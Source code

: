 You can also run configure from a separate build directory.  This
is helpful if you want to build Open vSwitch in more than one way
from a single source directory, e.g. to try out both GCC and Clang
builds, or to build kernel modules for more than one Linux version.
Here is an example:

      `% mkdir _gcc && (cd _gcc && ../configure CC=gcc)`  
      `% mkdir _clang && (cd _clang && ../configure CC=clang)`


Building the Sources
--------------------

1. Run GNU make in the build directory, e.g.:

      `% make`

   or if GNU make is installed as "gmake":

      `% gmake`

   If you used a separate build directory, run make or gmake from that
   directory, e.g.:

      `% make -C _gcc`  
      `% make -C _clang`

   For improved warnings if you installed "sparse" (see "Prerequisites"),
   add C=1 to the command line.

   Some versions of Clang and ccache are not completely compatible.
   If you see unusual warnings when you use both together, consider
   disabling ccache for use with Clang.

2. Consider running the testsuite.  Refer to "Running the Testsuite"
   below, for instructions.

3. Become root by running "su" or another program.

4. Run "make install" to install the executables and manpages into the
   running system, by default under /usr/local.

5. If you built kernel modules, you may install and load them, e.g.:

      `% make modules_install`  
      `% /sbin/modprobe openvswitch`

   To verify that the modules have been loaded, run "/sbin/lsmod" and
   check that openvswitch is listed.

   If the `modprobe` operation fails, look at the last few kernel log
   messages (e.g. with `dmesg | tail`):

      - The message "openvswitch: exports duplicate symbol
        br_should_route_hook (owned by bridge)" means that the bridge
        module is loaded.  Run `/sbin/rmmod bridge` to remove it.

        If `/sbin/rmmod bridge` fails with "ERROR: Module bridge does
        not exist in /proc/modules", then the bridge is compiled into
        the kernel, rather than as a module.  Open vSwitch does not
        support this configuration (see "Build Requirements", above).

+-------+

Directions: Repeat the entries verbatim through the line with "Some versions of".

Result of this exercise:
Source code

: You can also run configure from a separate build directory.  This
is helpful if you want to build Open vSwitch in more than one way
from a single source directory, e.g. to try out both GCC and Clang
builds, or to build kernel modules for more than one Linux version.
Here is an example:

      `% mkdir _gcc && (cd _gcc && ../configure CC=gcc)`  
      `% mkdir _clang && (cd _clang && ../configure CC=clang)`


Building the Sources
--------------------

1. Run GNU make in the build directory, e.g.:

      `% make`

   or if GNU make is installed as "gmake":

      `% gmake`

   If you used a separate build directory, run make or gmake from that
   directory, e.g.:

      `% make -C _gcc`  
      `% make -C _clang`

   For improved warnings if you installed "sparse" (see "Prerequisites"),
   add C=1 to the command line.

   Some versions of Clang and ccache are not completely compatible.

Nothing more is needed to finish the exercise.